Tutorial: Authoring a Method Script

Authoring a Method Script

A method is the smallest unit of work in a pipeline: one step that takes some inputs and parameters, does something, and writes output files. This tutorial walks you through writing one from scratch.

There are two layers you can write against, and you’ll meet both here:

The wfc-client decorator — the recommended path for Python authors. You decorate one function, read inputs off a context object, and declare your outputs. It’s a tiny, pure-standard-library helper that does the bookkeeping for you.
The canonical env-var + file contract — the floor underneath the decorator. A method is really just a process that reads a handful of environment variables and writes some files. You can write a method this way in any language with zero dependencies, and that’s what makes a recorded run reproducible forever.

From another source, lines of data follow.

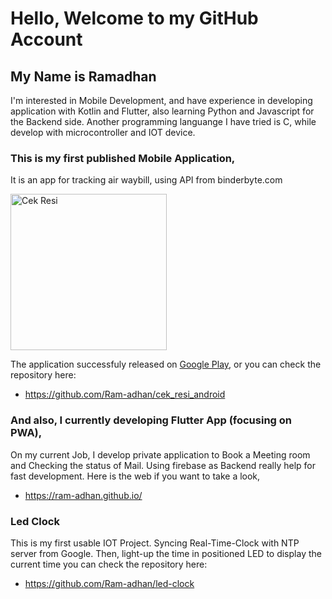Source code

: # Hello, Welcome to my GitHub Account

## My Name is Ramadhan

I'm interested in Mobile Development, and have experience in developing application with Kotlin and Flutter, also learning Python and Javascript for the Backend side. 
Another programming languange I have tried is C, while develop with microcontroller and IOT device.

### This is my first published Mobile Application,
It is an app for tracking air waybill, using API from binderbyte.com
<p float="left">
<img src="https://user-images.githubusercontent.com/52147185/127768549-a28a10ba-be4e-4c02-8d94-c3025bb74b2b.gif" width="250" title="Cek Resi">
</p>

The application successfuly released on 
[Google Play](https://play.google.com/store/apps/details?id=com.inbedroom.couriertracking), or you can check the repository here:
* https://github.com/Ram-adhan/cek_resi_android

### And also, I currently developing Flutter App (focusing on PWA),
On my current Job, I develop private application to Book a Meeting room and Checking the status of Mail.
Using firebase as Backend really help for fast development.
Here is the web if you want to take a look,
* https://ram-adhan.github.io/

### Led Clock
This is my first usable IOT Project. Syncing Real-Time-Clock with NTP server from Google. Then, light-up the time in positioned LED to display the current time
you can check the repository here:
* https://github.com/Ram-adhan/led-clock

<!---
Ram-adhan/Ram-adhan is a ✨ special ✨ repository because its `README.md` (this file) appears on your GitHub profile.
You can click the Preview link to take a look at your changes.
--->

We’ll build the directory, write the script the recommended way, then show the exact contract it sits on. You only need a Python script and a small method.yaml to get started.

If you haven’t set up a project yet, start with [[getting-started]] first — it scaffolds the project this method will live in.

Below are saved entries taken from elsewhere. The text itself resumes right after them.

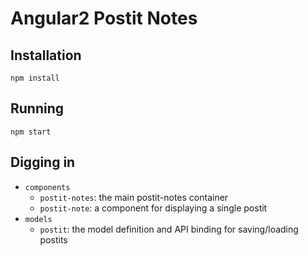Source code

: # Angular2 Postit Notes

## Installation
`npm install`

## Running
`npm start`

## Digging in

- `components`
    + `postit-notes`: the main postit-notes container
    + `postit-note`: a component for displaying a single postit
- `models`
    + `postit`: the model definition and API binding for saving/loading postits
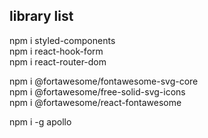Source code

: ## library list

npm i styled-components  
npm i react-hook-form  
npm i react-router-dom

npm i @fortawesome/fontawesome-svg-core  
npm i @fortawesome/free-solid-svg-icons  
npm i @fortawesome/react-fontawesome

npm i -g apollo
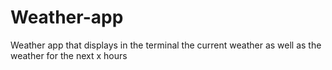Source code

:# Weather-app
Weather app that displays in the terminal the current weather as well as the weather for the next x hours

Step 1 — Lay out the method directory

A method is a self-contained directory built from one required file and one strongly-recommended file:

File	Purpose
`{method_name}.py`	Python script containing the implementation (required)
`method.yaml`	Contract file declaring inputs, outputs, params, and env (recommended — without it the method registers but has no slot-level metadata in the database or canvas widgets)

The script filename must match the directory name. A method called filter_data lives in a directory named filter_data/ and its script is filter_data.py.

Where methods live

Nested under a module (typical):

modules/{module_name}/{method_name}/
  {method_name}.py
  method.yaml

Example: modules/binary_label_classification/train_classifier/train_classifier.py

Flat standalone:

methods/{method_name}/
  {method_name}.py
  method.yaml

Example: methods/feature_qc/feature_qc.py

Both layouts register the same way:

wfc register-method modules/my_analysis/preprocess --module my_analysis
wfc register-method methods/feature_qc --module data_tools

At registration, wfc scans the script, reads method.yaml, and snapshots the whole method directory into methods/{method_name}/ for code fingerprinting — regardless of where the source lives. That snapshot is what the cache keys against, so the same code always resolves to the same cached results.

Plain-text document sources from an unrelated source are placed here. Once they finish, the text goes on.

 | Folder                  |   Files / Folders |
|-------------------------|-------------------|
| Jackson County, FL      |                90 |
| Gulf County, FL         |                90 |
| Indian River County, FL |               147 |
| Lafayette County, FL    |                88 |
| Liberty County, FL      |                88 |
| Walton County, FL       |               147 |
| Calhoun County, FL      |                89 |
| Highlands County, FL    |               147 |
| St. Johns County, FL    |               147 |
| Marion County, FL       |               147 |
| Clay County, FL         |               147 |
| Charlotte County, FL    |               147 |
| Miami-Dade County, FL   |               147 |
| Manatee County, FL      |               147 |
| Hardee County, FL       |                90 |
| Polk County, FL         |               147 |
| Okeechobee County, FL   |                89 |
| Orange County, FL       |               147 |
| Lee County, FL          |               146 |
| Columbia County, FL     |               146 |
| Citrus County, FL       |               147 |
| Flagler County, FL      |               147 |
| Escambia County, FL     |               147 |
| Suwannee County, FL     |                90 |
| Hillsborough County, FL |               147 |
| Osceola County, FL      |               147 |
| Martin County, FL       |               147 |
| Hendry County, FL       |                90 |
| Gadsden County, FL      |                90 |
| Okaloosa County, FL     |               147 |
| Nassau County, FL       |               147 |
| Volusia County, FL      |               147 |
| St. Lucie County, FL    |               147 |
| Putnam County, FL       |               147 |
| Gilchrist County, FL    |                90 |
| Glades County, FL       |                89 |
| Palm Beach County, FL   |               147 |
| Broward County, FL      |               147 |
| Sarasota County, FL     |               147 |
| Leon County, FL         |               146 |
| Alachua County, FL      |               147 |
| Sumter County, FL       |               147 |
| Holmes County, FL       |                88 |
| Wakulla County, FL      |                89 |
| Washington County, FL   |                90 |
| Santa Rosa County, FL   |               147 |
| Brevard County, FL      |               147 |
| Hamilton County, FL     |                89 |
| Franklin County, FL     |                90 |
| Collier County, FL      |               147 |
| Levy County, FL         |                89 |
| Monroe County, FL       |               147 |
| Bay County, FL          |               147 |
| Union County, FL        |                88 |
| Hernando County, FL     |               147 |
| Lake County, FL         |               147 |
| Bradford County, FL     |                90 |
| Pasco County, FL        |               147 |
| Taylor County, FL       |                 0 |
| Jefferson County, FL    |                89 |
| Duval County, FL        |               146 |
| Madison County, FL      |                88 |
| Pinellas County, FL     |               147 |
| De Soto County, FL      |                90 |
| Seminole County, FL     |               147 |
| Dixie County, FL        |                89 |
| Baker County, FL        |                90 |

Step 2 — Write the script with the wfc-client decorator

The recommended way to write a method is the wfc-client decorator. It’s a tiny, pure-standard-library package you add to your method’s environment — no pandas, no database, no dependency on the wfc engine itself. You decorate one function with @wfc.method, write your output files, and declare each one with ctx.save_artifact(name, path).

Install

pip install wfc-client

Add wfc-client to your method’s environment like any other dependency. It pulls in nothing else.

The decorator surface

import wfc_client as wfc


@wfc.method
def filter_data(ctx):
    # Resolve the "data" input slot declared in method.yaml.
    data_path = ctx.input("data")[0]          # list[Path] from the resolved inputs
    threshold = ctx.params.get("threshold", 0.5)

    import csv
    with open(data_path, newline="") as f:
        rows = [r for r in csv.DictReader(f) if float(r["score"]) > threshold]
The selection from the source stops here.